Insight 3: The Role of Supervision

The second clause—that if others supervise them, the slaughter is valid—transforms the Chashu from a total outsider to a potential participant. This creates a fascinating dynamic: the supervision acts as an "external brain." The supervisor provides the da'at (intent/consciousness) that the Chashu lacks. This reveals a fundamental tension in Jewish law: is the act of slaughter a purely physical, mechanical event, or is it a performance of human intent? By allowing the Chashu to slaughter under supervision, the Gemara suggests that the validity of the act is a hybrid of the physical cut and the cognitive oversight.

Two Angles

The View of the Rashba

The Rashba (on Chullin 2a) emphasizes that the Chashu are fundamentally "prone to ruin" (mu'adin l'kalkel). Even with supervision, he suggests, we are hesitant to hand them the knife ab initio. For the Rashba, the Mishna’s permission for a supervised Chashu is a reluctant b'dieved—a concession to keep the meat from becoming neveilah (carrion). He worries that if we allow it too freely, people will see the supervisor and erroneously conclude that the Chashu is a competent slaughterer in their own right, leading to future errors.
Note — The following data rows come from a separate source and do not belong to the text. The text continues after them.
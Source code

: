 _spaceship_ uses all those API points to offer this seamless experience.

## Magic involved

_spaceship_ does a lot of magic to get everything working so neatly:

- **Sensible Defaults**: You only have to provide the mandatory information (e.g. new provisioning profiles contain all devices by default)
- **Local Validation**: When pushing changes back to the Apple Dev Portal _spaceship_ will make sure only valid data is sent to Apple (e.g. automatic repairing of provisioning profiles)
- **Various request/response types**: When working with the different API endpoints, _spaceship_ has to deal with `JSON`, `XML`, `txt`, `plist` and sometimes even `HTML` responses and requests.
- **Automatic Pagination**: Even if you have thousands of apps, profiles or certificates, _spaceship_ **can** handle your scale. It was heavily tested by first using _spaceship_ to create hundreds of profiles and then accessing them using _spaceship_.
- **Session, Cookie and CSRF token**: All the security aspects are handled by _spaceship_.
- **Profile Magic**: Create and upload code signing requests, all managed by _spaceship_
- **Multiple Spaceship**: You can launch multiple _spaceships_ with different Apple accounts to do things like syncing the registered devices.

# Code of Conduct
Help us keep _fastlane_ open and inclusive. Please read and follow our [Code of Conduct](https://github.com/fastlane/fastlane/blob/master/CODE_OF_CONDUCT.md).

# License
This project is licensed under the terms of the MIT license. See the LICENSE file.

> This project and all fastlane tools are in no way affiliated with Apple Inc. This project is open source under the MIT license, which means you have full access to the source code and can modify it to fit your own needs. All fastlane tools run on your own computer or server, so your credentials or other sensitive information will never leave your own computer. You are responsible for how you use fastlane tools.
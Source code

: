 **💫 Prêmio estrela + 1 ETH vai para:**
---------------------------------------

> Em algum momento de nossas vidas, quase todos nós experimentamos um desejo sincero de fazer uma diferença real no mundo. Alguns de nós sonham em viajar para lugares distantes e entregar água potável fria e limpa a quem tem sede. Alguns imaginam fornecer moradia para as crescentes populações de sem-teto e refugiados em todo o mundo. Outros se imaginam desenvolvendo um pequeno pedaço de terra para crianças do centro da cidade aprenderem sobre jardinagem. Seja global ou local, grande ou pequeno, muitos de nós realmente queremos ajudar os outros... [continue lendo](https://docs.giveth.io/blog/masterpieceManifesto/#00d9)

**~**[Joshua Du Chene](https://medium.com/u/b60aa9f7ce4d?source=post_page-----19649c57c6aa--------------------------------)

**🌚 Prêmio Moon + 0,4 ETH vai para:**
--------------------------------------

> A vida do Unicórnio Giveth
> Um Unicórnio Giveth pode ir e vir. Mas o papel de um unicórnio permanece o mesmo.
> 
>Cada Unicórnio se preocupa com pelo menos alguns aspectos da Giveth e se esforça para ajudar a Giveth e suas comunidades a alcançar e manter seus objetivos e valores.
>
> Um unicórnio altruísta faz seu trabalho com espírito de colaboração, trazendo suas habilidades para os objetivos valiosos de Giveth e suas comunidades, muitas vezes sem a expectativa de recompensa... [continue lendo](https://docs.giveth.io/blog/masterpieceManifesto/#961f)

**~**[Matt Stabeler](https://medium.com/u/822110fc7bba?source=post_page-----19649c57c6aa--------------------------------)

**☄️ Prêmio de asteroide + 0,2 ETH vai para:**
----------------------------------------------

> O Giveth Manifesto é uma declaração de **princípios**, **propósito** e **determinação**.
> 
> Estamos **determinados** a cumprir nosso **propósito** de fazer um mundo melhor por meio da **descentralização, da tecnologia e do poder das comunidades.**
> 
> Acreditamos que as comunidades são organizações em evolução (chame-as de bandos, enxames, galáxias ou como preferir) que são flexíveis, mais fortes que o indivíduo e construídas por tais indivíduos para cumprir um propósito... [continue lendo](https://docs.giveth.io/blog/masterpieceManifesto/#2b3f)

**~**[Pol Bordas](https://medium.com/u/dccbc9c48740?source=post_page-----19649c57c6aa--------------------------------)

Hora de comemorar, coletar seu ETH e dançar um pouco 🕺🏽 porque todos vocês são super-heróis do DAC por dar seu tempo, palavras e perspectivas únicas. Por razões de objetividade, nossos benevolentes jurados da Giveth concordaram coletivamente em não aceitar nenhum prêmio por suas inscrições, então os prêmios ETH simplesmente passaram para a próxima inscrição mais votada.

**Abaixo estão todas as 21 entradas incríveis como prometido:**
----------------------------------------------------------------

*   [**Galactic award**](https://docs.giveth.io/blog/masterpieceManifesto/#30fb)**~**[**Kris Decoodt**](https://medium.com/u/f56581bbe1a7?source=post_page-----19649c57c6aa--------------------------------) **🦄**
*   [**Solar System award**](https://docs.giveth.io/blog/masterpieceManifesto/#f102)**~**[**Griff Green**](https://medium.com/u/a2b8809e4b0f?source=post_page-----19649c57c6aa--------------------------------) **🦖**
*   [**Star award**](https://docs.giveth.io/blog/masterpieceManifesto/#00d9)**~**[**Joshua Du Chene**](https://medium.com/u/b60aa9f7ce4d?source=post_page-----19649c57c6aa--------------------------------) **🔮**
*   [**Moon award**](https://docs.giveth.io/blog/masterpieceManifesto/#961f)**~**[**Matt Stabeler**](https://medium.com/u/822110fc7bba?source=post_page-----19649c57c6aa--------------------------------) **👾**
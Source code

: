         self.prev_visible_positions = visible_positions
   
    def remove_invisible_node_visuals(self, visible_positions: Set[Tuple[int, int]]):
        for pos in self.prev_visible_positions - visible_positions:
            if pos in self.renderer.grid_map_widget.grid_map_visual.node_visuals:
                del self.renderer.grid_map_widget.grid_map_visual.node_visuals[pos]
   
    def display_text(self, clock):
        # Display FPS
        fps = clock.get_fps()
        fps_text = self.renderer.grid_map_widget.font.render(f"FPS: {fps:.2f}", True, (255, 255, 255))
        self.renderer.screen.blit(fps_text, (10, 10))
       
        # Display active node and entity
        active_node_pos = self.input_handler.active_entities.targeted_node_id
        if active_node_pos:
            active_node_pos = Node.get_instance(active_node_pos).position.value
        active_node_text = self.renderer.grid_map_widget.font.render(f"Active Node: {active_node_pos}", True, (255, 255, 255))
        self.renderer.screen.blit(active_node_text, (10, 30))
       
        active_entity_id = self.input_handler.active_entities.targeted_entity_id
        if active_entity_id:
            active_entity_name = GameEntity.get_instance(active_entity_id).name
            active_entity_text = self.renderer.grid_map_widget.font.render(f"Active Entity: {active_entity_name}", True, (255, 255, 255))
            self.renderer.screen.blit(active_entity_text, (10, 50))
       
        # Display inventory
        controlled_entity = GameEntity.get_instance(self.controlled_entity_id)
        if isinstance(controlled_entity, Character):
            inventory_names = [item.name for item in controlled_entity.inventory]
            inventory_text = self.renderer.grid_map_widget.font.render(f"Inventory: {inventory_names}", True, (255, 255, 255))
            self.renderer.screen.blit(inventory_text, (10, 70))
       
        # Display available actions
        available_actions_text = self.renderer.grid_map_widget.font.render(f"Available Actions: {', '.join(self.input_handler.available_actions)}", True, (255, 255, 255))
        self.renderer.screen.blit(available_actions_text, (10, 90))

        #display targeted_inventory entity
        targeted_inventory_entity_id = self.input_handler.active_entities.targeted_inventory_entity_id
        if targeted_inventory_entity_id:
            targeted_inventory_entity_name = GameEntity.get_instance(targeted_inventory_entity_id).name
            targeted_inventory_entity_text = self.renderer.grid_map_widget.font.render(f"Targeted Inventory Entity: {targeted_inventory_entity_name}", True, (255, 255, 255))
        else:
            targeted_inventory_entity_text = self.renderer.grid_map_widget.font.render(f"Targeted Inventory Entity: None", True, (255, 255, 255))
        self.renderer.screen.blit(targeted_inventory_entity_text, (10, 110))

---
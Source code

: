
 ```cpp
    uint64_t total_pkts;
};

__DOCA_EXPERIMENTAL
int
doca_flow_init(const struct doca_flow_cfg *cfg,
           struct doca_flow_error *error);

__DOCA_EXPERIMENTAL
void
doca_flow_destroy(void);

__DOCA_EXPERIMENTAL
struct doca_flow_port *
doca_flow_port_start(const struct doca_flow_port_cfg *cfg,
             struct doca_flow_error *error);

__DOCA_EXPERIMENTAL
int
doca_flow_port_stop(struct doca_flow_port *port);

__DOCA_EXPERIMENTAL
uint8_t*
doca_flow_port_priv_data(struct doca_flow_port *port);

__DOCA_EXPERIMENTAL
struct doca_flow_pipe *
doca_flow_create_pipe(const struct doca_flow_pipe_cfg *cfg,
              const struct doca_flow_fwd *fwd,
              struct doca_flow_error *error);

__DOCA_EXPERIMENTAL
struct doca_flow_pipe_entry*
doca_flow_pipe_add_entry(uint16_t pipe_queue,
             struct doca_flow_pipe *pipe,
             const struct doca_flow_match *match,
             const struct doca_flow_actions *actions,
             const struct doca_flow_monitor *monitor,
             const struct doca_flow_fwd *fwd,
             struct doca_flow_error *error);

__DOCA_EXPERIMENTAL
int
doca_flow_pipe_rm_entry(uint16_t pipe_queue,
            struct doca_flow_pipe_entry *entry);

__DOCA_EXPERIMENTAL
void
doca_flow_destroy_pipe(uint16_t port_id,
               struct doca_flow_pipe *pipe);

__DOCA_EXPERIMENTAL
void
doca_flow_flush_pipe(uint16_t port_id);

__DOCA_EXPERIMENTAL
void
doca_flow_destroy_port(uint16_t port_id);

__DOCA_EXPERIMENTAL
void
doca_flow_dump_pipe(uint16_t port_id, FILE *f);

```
The View of the Rosh and the Geonim

Contrast this with the Geonim (cited by the Rosh). They argue from the principle of Rov Metzuyin—the majority of people one encounters are experts. They suggest that we rely on the statistical likelihood that a person is competent. If we can't find them to check their work, we don't necessarily have to assume they failed. The Rosh expresses his own struggle with this, noting that while the Geonim are permissive, he finds it difficult to ignore the risk. The tension here is between trusting the professional class (the individual expert) and trusting the communal norm (the average person).

Practice Implication

This passage forces us to consider the difference between competence and oversight. In our daily lives—whether in professional settings or personal decision-making—we often assume that if someone has the title or the position, they have the "halakhic" competence. Chullin 2a teaches us that sometimes, the safest path is to acknowledge the limits of independent action. If you find yourself in a situation where you are unsure of your own "halakhic" or professional standing, the practice of "supervision" (seeking out a mentor or a second pair of eyes) is not a sign of failure, but a mechanism for ensuring validity. It shifts the burden of proof from the individual's confidence to the process's integrity.

Chevruta Mini

  1. If the "supervision" of a Chashu validates their slaughter, does this imply that the supervisor is the "true" slaughterer, or that the Chashu has become an extension of the supervisor's hands? What does this say about the nature of agency in mitzvot?
  2. The Gemara debates whether "everyone" implies ab initio or after the fact for different scenarios. Does this suggest that the law is not a fixed set of rules, but a conversation that adjusts its meaning based on the context of the subject (e.g., vows vs. slaughter)?

Takeaway

The Mishna’s "everyone" is a bold, universal starting point that is immediately tempered by the reality of human fallibility, reminding us that true competence is never just an individual status, but a shared responsibility.